Saved entries:
■ ■ ■ ■ ■ ■ ■

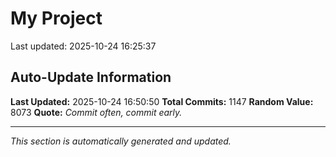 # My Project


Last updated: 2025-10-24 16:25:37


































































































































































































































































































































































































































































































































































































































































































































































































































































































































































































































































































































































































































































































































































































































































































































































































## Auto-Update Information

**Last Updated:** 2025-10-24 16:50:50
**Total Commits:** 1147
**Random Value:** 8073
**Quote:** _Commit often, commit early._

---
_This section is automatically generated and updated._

■ ■ ■ ■ ■ ■ ■

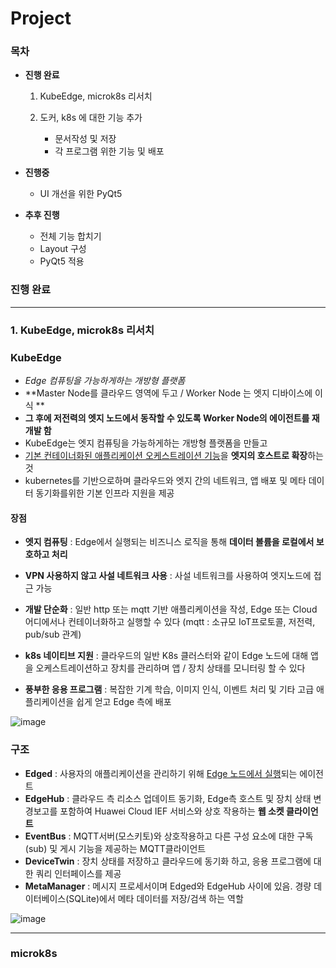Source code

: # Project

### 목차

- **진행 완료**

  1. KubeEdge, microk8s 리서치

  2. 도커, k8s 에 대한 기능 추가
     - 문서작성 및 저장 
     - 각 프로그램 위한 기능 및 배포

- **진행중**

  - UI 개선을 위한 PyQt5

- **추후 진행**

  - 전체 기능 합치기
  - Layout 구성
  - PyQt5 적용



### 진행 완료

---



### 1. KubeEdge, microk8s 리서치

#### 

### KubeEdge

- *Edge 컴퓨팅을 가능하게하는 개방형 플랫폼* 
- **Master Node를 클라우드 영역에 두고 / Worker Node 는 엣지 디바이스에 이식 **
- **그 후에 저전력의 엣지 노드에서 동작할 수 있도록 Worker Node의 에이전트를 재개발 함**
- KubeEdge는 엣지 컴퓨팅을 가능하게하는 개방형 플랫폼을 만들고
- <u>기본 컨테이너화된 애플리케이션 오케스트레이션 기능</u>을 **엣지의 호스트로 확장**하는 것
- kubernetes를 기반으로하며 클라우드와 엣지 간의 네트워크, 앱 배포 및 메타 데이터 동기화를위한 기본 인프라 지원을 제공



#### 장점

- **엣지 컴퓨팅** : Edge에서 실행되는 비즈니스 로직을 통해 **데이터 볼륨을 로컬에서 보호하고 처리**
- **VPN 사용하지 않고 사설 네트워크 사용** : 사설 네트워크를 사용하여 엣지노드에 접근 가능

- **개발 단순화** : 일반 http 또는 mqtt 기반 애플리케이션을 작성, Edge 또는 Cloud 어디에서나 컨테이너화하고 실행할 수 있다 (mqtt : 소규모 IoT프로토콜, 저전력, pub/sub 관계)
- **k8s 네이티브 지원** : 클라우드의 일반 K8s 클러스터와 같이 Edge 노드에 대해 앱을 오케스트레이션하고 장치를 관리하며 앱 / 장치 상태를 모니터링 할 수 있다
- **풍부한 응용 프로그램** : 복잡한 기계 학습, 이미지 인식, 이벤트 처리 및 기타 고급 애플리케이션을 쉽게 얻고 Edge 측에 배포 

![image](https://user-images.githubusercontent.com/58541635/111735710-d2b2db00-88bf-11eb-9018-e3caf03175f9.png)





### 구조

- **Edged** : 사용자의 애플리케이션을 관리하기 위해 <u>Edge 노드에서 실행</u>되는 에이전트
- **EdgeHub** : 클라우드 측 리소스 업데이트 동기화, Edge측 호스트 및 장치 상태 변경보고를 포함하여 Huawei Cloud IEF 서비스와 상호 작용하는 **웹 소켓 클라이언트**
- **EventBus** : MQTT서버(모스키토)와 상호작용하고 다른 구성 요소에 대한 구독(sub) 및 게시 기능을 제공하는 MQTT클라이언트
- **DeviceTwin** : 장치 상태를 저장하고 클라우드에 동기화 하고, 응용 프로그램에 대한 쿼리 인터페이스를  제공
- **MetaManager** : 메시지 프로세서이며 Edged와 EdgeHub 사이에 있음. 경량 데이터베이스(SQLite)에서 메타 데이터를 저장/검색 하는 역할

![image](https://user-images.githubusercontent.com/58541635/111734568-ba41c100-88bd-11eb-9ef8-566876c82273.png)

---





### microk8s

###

■ ■ ■ ■ ■ ■ ■

§ What you will do
Set down again, word for word, the stretch of records from the line with "2. 도커, k8s 에 대한 기능 추가" to the line with "### KubeEdge", both of those lines included.

§ Answer to this task
  2. 도커, k8s 에 대한 기능 추가
     - 문서작성 및 저장 
     - 각 프로그램 위한 기능 및 배포

- **진행중**

  - UI 개선을 위한 PyQt5

- **추후 진행**

  - 전체 기능 합치기
  - Layout 구성
  - PyQt5 적용



### 진행 완료

---



### 1. KubeEdge, microk8s 리서치

#### 

### KubeEdge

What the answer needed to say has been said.